=== Records for the exercise ===
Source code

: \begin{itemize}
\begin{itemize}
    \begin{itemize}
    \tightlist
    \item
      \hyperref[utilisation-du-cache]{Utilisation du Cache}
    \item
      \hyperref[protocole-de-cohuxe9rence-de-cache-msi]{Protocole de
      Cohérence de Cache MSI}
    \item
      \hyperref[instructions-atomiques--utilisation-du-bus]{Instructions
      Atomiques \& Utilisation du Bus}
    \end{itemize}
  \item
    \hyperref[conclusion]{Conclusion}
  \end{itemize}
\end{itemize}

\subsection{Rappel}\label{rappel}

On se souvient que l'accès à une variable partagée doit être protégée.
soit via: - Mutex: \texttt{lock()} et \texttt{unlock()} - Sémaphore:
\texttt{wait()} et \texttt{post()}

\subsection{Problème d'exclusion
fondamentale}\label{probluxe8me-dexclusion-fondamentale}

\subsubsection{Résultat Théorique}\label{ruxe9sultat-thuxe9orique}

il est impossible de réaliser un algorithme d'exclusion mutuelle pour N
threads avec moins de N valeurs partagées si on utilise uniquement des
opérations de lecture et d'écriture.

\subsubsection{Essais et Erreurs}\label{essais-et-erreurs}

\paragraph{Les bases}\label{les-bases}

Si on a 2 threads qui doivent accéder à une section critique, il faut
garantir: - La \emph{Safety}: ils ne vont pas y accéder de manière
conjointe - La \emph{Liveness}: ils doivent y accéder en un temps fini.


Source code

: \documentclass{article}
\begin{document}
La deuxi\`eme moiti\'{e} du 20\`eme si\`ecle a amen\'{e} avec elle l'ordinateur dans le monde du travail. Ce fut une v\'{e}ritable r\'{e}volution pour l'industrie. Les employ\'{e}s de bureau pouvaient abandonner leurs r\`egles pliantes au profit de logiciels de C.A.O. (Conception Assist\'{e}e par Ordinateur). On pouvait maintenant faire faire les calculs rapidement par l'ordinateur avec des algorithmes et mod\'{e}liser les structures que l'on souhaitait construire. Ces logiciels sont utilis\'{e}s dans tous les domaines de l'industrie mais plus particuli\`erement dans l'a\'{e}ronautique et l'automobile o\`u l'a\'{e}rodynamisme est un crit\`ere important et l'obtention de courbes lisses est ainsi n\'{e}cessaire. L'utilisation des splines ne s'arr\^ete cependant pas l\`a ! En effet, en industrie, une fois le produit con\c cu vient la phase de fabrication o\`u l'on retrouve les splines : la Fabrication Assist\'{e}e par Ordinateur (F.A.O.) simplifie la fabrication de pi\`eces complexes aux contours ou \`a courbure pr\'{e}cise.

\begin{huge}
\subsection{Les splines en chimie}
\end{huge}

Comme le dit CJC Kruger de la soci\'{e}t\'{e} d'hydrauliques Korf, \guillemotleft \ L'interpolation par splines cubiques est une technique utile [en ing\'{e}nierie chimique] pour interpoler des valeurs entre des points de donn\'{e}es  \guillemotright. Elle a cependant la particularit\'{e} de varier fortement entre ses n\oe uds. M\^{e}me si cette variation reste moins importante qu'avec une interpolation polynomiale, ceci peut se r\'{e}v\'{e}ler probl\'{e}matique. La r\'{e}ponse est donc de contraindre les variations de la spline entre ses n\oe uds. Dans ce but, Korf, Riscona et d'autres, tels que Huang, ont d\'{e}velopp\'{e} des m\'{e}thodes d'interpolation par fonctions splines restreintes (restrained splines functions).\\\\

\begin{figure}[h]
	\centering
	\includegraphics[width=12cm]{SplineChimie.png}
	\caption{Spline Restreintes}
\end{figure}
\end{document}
===
• _Activity_
Every line above that holds "itemize" counts once; state the total and nothing else.

• _Output of the exercise_
6